### GOAL OF THE EXERCISE
What is needed here is an exact transcription of all the entries.

### GIVEN INFORMATION
━━━━━━━━━━━━━━━━━━━━

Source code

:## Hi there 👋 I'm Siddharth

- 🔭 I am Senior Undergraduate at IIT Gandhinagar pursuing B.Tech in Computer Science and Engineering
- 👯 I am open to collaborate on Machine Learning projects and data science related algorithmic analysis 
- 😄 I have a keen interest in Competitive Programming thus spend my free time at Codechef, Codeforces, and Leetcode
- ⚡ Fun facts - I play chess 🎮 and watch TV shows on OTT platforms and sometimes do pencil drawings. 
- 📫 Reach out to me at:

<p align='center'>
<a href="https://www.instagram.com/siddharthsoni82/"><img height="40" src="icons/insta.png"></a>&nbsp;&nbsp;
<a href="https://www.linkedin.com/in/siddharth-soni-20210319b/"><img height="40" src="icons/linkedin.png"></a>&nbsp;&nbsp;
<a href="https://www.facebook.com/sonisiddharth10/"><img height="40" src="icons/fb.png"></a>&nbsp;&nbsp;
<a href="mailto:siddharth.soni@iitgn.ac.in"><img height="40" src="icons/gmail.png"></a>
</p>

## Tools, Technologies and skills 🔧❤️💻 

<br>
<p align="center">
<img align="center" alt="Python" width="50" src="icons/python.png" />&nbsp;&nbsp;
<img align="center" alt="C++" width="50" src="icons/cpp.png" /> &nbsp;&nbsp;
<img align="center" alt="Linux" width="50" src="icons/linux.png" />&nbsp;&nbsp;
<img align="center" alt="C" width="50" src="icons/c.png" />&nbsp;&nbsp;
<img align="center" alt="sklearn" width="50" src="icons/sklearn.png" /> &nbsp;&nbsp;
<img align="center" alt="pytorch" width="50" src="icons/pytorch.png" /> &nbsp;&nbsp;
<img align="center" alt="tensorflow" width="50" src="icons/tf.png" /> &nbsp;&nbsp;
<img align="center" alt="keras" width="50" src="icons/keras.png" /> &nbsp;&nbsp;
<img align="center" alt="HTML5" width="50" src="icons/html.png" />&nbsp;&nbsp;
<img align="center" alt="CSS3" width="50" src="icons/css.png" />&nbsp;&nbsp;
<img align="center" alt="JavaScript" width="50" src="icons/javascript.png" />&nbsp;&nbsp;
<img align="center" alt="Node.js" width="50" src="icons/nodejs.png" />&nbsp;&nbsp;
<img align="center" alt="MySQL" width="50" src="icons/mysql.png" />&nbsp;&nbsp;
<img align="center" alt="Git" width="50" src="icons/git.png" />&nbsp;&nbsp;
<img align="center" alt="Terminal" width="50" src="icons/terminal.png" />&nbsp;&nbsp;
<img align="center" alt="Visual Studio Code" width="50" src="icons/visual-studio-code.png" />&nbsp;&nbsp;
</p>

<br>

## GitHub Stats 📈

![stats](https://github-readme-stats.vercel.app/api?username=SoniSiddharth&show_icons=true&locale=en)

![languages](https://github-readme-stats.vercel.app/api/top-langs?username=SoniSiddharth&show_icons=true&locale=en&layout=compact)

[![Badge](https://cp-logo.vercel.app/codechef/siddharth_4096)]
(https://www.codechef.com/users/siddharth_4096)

━━━━━━━━━━━━━━━━━━━━

### RESULT
Source code

:## Hi there 👋 I'm Siddharth

- 🔭 I am Senior Undergraduate at IIT Gandhinagar pursuing B.Tech in Computer Science and Engineering
- 👯 I am open to collaborate on Machine Learning projects and data science related algorithmic analysis 
- 😄 I have a keen interest in Competitive Programming thus spend my free time at Codechef, Codeforces, and Leetcode
- ⚡ Fun facts - I play chess 🎮 and watch TV shows on OTT platforms and sometimes do pencil drawings. 
- 📫 Reach out to me at:

<p align='center'>
<a href="https://www.instagram.com/siddharthsoni82/"><img height="40" src="icons/insta.png"></a>&nbsp;&nbsp;
<a href="https://www.linkedin.com/in/siddharth-soni-20210319b/"><img height="40" src="icons/linkedin.png"></a>&nbsp;&nbsp;
<a href="https://www.facebook.com/sonisiddharth10/"><img height="40" src="icons/fb.png"></a>&nbsp;&nbsp;
<a href="mailto:siddharth.soni@iitgn.ac.in"><img height="40" src="icons/gmail.png"></a>
</p>

## Tools, Technologies and skills 🔧❤️💻 

<br>
<p align="center">
<img align="center" alt="Python" width="50" src="icons/python.png" />&nbsp;&nbsp;
<img align="center" alt="C++" width="50" src="icons/cpp.png" /> &nbsp;&nbsp;
<img align="center" alt="Linux" width="50" src="icons/linux.png" />&nbsp;&nbsp;
<img align="center" alt="C" width="50" src="icons/c.png" />&nbsp;&nbsp;
<img align="center" alt="sklearn" width="50" src="icons/sklearn.png" /> &nbsp;&nbsp;
<img align="center" alt="pytorch" width="50" src="icons/pytorch.png" /> &nbsp;&nbsp;
<img align="center" alt="tensorflow" width="50" src="icons/tf.png" /> &nbsp;&nbsp;
<img align="center" alt="keras" width="50" src="icons/keras.png" /> &nbsp;&nbsp;
<img align="center" alt="HTML5" width="50" src="icons/html.png" />&nbsp;&nbsp;
<img align="center" alt="CSS3" width="50" src="icons/css.png" />&nbsp;&nbsp;
<img align="center" alt="JavaScript" width="50" src="icons/javascript.png" />&nbsp;&nbsp;
<img align="center" alt="Node.js" width="50" src="icons/nodejs.png" />&nbsp;&nbsp;
<img align="center" alt="MySQL" width="50" src="icons/mysql.png" />&nbsp;&nbsp;
<img align="center" alt="Git" width="50" src="icons/git.png" />&nbsp;&nbsp;
<img align="center" alt="Terminal" width="50" src="icons/terminal.png" />&nbsp;&nbsp;
<img align="center" alt="Visual Studio Code" width="50" src="icons/visual-studio-code.png" />&nbsp;&nbsp;
</p>

<br>

## GitHub Stats 📈

![stats](https://github-readme-stats.vercel.app/api?username=SoniSiddharth&show_icons=true&locale=en)

![languages](https://github-readme-stats.vercel.app/api/top-langs?username=SoniSiddharth&show_icons=true&locale=en&layout=compact)

[![Badge](https://cp-logo.vercel.app/codechef/siddharth_4096)]
(https://www.codechef.com/users/siddharth_4096)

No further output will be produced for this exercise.